For most of the homeless population, Hilton said day-to-day life is about survival, which makes creating an escape plan from homelessness nearly impossible.

This is where Jerry Schwab steps in. Schwab is the director of counseling and case management services for Catholic Charities and the House of Charity in Spokane. Like Hilton, Schwab said he believes homelessness is a problem that has a solution, which starts by simply letting people through the door.

Schwab recently met with a group of students from Eastern to tell them about his organization’s mission.

“We have a sort of a no-questions-asked, take-people-where-they’re-at policy here,” Schwab said.  “Our model believes that we can help them. I mean if you just close the door and say ‘You can’t come in here,’ nothing happens.

“But miracles happen here all the time. That’s the cool thing. We see tremendous transformations here using that model, just meeting people where they’re at.”

House of Charity’s policy is to take people as they come. They accept people who are still using drugs and alcohol, while other shelters, such as Union Gospel Mission, may require a test for blood alcohol content at the door. Often times the people who need the most help are not getting any at all.

Schwab knows all about the structural causes to homelessness, but he said the House of Charity is staged to respond to the crisis. Anywhere from 200 to 300 people walk through the door each day. They get a hot meal, a place to wash their clothes and a chance to sleep in one of the 108 beds available each night.

Though Schwab sees House of Charity as crisis response, the organization does many things to address the structural roots of homelessness. They have a vocational program which teaches skills needed to get employment. They offer mental health services, as well as medical clinics provided through Providence, who oversees Sacred Heart Hospital. Some of the men in the shelter even get a permanent room in exchange for volunteer work.

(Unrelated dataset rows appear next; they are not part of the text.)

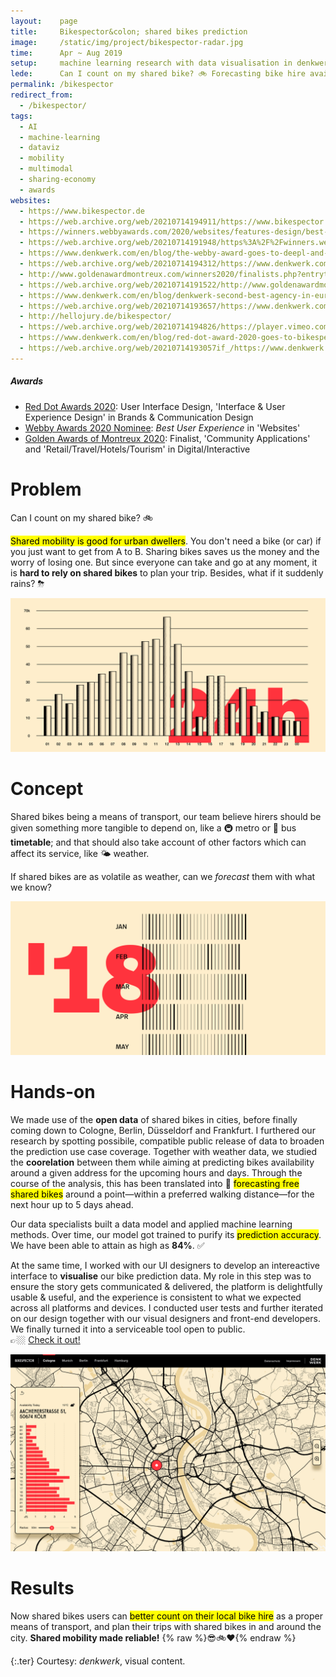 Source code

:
 ```yaml
---
layout:    page
title:     Bikespector&colon; shared bikes prediction
image:     /static/img/project/bikespector-radar.jpg
time:      Apr ~ Aug 2019
setup:     machine learning research with data visualisation in denkwerk.
lede:      Can I count on my shared bike? 🚲 Forecasting bike hire availability for reliable shared mobility.
permalink: /bikespector
redirect_from:
  - /bikespector/
tags:
  - AI
  - machine-learning
  - dataviz
  - mobility
  - multimodal
  - sharing-economy
  - awards
websites:
  - https://www.bikespector.de
  - https://web.archive.org/web/20210714194911/https://www.bikespector.de/
  - https://winners.webbyawards.com/2020/websites/features-design/best-user-experience/129177/bikespector
  - https://web.archive.org/web/20210714191948/https%3A%2F%2Fwinners.webbyawards.com%2F2020%2Fwebsites%2Ffeatures-design%2Fbest-user-experience%2F129177%2Fbikespector
  - https://www.denkwerk.com/en/blog/the-webby-award-goes-to-deepl-and-denkwerk
  - https://web.archive.org/web/20210714194312/https://www.denkwerk.com/en/blog/the-webby-award-goes-to-deepl-and-denkwerk
  - http://www.goldenawardmontreux.com/winners2020/finalists.php?entrytype=DIGITAL%20/%20INTERACTIVE
  - https://web.archive.org/web/20210714191522/http://www.goldenawardmontreux.com/winners2020/finalists.php?entrytype=DIGITAL+%2F+INTERACTIVE
  - https://www.denkwerk.com/en/blog/denkwerk-second-best-agency-in-europe-at-the-golden-award-of-montreux
  - https://web.archive.org/web/20210714193657/https://www.denkwerk.com/en/blog/denkwerk-second-best-agency-in-europe-at-the-golden-award-of-montreux
  - http://hellojury.de/bikespector/
  - https://web.archive.org/web/20210714194826/https://player.vimeo.com/video/389712478?color=ff333d&title=0&byline=0&portrait=0&badge=0&autoplay=true
  - https://www.denkwerk.com/en/blog/red-dot-award-2020-goes-to-bikespector
  - https://web.archive.org/web/20210714193057if_/https://www.denkwerk.com/en/blog/red-dot-award-2020-goes-to-bikespector
---
```


<div class="ter" markdown="1">

##### Awards

- [Red Dot Awards 2020](https://www.denkwerk.com/en/blog/red-dot-award-2020-goes-to-bikespector): User Interface Design, 'Interface & User Experience Design' in Brands & Communication Design
- [Webby Awards 2020 Nominee](https://winners.webbyawards.com/2020/websites/features-design/best-user-experience/129177/bikespector): *Best User Experience* in 'Websites'
- [Golden Awards of Montreux 2020](https://web.archive.org/web/20210714191522/http://www.goldenawardmontreux.com/winners2020/finalists.php?entrytype=DIGITAL+%2F+INTERACTIVE): Finalist, 'Community Applications' and 'Retail/Travel/Hotels/Tourism' in Digital/Interactive

</div>

# Problem
Can I count on my shared bike? 🚲

<mark>Shared mobility is good for urban dwellers</mark>. You don't need a bike (or car) if you just want to get from A to B. Sharing bikes saves us the money and the worry of losing one. But since everyone can take and go at any moment, it is **hard to rely on shared bikes** to plan your trip. Besides, what if it suddenly rains? ⛈

<!--- Add back video when live
<figure>
  <video autoplay loop muted>
    <source src="/videos/portfolio/ardi-logo.mp4" type="video/mp4">
  </video>
  <figcaption class="extras"></figcaption>
</figure>
--->

![Can we have a service timetable for shared bikes?](/static/img/project/bikespector-shared-bikes-timetable.png)

# Concept
Shared bikes being a means of transport, our team believe hirers should be given something more tangible to depend on, like a 🚇 metro or 🚌 bus **timetable**; and that should also take account of other factors which can affect its service, like 🌤 weather.

If shared bikes are as volatile as weather, can we *forecast* them with what we know?

![If shared bikes are as volatile as weather, can we forecast them with what we know?](/static/img/project/bikespector-machine-learning.png)

# Hands-on
We made use of the **open data** of shared bikes in cities, before finally coming down to Cologne, Berlin, Düsseldorf and Frankfurt. I furthered our research by spotting possibile, compatible public release of data to broaden the prediction use case coverage. Together with weather data, we studied the **coorelation** between them while aiming at predicting bikes availability around a given address for the upcoming hours and days. Through the course of the analysis, this has been translated into 🤩 <mark>forecasting free shared bikes</mark> around a point—within a preferred walking distance—for the next hour up to 5 days ahead.

Our data specialists built a data model and applied machine learning methods. Over time, our model got trained to purify its <mark>prediction accuracy</mark>. We have been able to attain as high as **84%**. ✅

At the same time, I worked with our UI designers to develop an intereactive interface to **visualise** our bike prediction data. My role in this step was to ensure the story gets communicated & delivered, the platform is delightfully usable & useful, and the experience is consistent to what we expected across all platforms and devices. I conducted user tests and further iterated on our design together with our visual designers and front-end developers. We finally turned it into a serviceable tool open to public.  
👉🏼 [Check it out!](https://www.bikespector.de)

![Bikespector interface, forecasting shared bikes availability from the next hour up to 5 days ahead!](/static/img/project/bikespector-UI.png)

# Results
Now shared bikes users can <mark>better count on their local bike hire</mark> as a proper means of transport, and plan their trips with shared bikes in and around the city. **Shared mobility made reliable!** {% raw %}<span style="display: inline-block">😎🚲❤️</span>{% endraw %}

<!--
-------
Interested in making the list longer together? Let's get in touch! [E-mail](mailto:{{ site.email }}) [Twitter](https://twitter.com/{{ site.twitter.username }}) [LinkedIn]({{ site.linkedin }})
-->

{:.ter}
Courtesy: <i>denkwerk</i>, visual content.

Recently, Schwab spent a day in Olympia, Wash., to advocate for legislation that will help the homeless population in Spokane.

“Was it worthwhile to spend a day in Olympia talking to legislators? Yes and no,” Schwab said. “I think I made some impact. That took a huge chunk from my week that I could have used otherwise.”

According to Schwab, the end of homelessness will be based on understanding and compassion. “Do people in Spokane understand why people are homeless?” Schwab asked, “If they think they are lazy and uneducated and unworthy, then that’s why I give these talks.”

Hilton said organizations like the Spokane House of Charity, which reduces stress for people currently experiencing homelessness, are a crucial first step in the long term solution.

In the winter, Asterino said his problems are worse due to the cold weather, but the House of Charity is a big help. Having a couple of hot meals each day and a warm bed is a load off of his shoulders.

In the end, Schwab said the people of Spokane have to decide what matters to them.

“Every community has to decide who they care about,” Schwab said. “I can’t tell Spokane what to do. Spokane has to decide how they allocate their compassion.”